- **Try it**:
Where the records below show a line containing "Ce dépôt contient", start copying; end with the line containing "et microservices métiers.", and copy it too.

[Data extract — start]

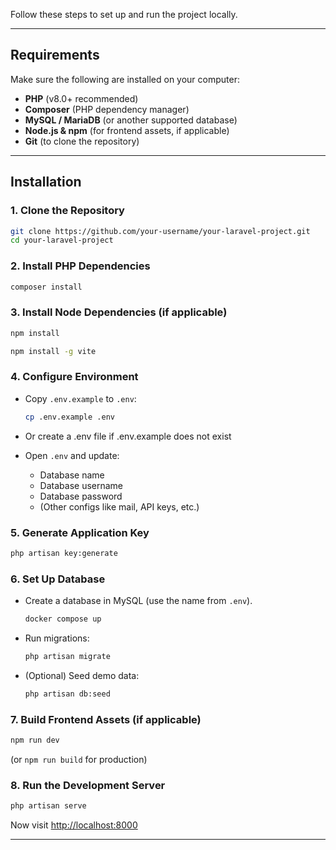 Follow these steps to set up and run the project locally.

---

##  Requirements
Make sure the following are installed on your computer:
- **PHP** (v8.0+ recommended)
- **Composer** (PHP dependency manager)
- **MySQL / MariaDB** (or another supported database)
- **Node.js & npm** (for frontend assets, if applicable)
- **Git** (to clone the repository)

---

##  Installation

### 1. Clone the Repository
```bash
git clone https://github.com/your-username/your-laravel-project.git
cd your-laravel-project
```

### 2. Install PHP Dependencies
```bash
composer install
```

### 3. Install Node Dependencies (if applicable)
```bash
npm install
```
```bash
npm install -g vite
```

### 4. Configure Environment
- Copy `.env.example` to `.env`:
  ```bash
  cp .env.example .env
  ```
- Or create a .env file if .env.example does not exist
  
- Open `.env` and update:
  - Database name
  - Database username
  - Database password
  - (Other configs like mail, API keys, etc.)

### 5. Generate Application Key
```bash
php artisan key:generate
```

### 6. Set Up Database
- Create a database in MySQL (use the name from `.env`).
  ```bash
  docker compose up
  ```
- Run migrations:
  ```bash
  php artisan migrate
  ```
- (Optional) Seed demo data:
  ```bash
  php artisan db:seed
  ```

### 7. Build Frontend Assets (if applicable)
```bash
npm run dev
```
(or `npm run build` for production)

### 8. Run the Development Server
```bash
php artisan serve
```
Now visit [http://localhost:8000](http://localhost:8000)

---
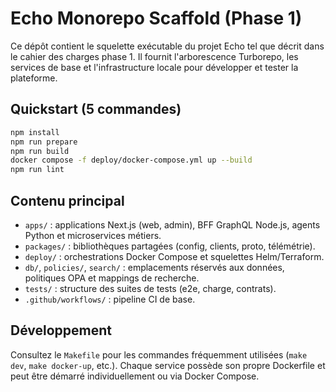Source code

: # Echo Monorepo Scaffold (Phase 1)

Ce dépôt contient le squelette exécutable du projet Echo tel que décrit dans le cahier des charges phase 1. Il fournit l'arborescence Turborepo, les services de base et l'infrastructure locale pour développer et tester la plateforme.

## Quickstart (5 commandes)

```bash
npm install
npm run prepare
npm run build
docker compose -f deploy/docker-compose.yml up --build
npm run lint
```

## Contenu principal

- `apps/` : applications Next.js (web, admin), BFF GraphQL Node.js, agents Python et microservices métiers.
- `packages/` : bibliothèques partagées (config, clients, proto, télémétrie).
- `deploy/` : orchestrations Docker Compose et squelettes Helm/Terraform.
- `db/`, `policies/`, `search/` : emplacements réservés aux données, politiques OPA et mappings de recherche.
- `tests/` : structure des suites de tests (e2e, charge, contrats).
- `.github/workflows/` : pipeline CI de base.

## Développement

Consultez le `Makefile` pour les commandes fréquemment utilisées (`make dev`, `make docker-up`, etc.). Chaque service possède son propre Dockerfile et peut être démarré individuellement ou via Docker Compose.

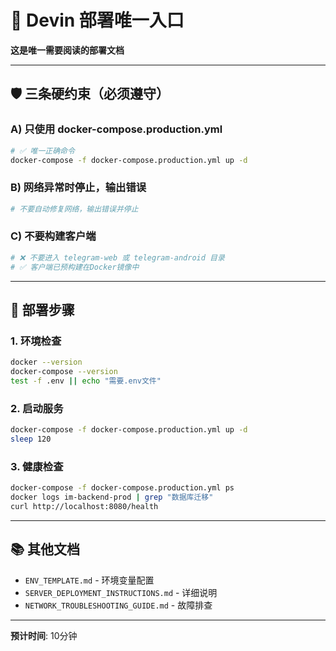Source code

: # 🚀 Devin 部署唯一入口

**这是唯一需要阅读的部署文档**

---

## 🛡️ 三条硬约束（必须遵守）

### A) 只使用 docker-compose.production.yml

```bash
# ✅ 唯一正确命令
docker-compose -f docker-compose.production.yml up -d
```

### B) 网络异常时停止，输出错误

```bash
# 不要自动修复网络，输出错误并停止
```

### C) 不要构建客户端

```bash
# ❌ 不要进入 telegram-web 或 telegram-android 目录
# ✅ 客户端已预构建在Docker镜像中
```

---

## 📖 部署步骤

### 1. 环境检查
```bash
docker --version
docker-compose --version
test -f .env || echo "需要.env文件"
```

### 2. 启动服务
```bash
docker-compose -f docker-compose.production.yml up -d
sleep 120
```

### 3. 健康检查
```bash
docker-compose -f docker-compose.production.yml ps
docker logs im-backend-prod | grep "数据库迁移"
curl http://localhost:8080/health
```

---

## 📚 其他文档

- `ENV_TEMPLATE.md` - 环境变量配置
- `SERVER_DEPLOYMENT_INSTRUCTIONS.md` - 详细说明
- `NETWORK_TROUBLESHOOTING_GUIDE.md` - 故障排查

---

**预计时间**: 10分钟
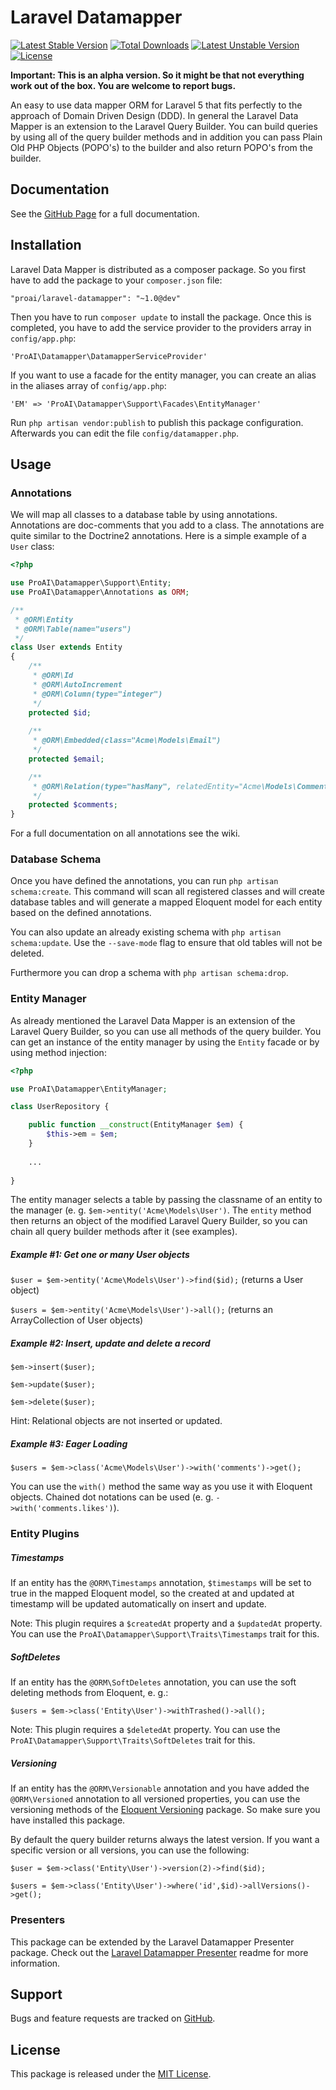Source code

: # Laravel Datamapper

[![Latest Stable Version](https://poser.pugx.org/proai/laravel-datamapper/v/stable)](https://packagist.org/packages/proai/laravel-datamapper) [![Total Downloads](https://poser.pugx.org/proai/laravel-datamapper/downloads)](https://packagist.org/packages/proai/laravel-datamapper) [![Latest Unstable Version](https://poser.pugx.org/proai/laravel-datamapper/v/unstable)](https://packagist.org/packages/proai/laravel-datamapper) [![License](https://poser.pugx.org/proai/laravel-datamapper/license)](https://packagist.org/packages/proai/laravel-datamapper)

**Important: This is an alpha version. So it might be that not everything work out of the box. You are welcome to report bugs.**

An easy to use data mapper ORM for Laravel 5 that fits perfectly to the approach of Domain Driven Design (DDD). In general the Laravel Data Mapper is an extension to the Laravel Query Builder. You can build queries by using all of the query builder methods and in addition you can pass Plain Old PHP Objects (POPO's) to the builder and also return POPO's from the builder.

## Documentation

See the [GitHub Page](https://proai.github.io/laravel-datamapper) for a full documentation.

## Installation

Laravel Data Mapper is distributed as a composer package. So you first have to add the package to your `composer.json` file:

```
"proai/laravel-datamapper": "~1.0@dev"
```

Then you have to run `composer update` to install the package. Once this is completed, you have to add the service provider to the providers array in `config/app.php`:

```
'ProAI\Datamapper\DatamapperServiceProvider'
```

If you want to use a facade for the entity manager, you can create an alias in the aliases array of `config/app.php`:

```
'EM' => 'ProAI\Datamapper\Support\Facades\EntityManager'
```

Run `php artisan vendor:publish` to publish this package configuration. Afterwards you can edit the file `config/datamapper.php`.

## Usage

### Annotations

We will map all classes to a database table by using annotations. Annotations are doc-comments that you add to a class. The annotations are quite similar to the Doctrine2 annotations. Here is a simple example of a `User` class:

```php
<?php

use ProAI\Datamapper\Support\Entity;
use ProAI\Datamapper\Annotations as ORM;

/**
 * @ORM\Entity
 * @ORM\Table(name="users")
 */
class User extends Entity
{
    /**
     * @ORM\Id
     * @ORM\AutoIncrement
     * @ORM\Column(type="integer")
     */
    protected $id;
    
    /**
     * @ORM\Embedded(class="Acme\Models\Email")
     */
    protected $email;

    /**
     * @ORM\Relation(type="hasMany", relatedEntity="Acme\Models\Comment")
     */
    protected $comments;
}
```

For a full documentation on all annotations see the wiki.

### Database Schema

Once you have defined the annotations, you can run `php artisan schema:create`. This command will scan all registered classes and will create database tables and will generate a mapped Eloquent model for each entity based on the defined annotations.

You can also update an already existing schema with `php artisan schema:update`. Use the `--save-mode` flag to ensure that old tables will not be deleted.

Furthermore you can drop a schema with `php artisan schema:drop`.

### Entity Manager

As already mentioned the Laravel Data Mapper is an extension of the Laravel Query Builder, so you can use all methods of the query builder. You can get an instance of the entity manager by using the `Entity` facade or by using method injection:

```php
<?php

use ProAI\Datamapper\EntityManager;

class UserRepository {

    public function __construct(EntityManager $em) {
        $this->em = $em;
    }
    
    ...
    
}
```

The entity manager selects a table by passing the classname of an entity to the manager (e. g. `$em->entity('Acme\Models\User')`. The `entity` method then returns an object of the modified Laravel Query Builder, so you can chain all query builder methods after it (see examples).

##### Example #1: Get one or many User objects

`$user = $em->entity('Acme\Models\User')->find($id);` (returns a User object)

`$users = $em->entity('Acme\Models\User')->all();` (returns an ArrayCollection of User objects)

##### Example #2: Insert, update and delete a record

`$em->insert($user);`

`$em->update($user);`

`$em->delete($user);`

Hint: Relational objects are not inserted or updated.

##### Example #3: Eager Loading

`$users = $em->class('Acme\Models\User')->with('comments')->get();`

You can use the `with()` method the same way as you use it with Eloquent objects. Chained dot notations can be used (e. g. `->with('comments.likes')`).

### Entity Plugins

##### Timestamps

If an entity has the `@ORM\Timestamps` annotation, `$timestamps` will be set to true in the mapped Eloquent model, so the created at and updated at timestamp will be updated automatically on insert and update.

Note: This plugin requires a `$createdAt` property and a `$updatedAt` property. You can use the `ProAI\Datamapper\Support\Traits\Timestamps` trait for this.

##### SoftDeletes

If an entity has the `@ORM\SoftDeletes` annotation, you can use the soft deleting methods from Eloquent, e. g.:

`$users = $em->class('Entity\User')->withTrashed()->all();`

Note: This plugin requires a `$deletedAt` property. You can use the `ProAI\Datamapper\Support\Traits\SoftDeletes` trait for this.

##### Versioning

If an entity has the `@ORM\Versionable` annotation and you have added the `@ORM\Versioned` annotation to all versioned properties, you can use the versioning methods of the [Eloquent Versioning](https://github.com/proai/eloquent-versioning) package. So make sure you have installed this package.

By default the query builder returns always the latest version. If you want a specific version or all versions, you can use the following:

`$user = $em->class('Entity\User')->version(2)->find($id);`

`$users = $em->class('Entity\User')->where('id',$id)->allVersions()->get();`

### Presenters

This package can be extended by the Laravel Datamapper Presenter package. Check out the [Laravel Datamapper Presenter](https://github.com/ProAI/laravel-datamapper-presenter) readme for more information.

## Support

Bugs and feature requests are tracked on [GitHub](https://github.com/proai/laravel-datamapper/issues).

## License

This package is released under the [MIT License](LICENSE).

[Data extract — finish]

- **Response below**:
Ce dépôt contient le squelette exécutable du projet Echo tel que décrit dans le cahier des charges phase 1. Il fournit l'arborescence Turborepo, les services de base et l'infrastructure locale pour développer et tester la plateforme.

## Quickstart (5 commandes)

```bash
npm install
npm run prepare
npm run build
docker compose -f deploy/docker-compose.yml up --build
npm run lint
```

## Contenu principal

- `apps/` : applications Next.js (web, admin), BFF GraphQL Node.js, agents Python et microservices métiers.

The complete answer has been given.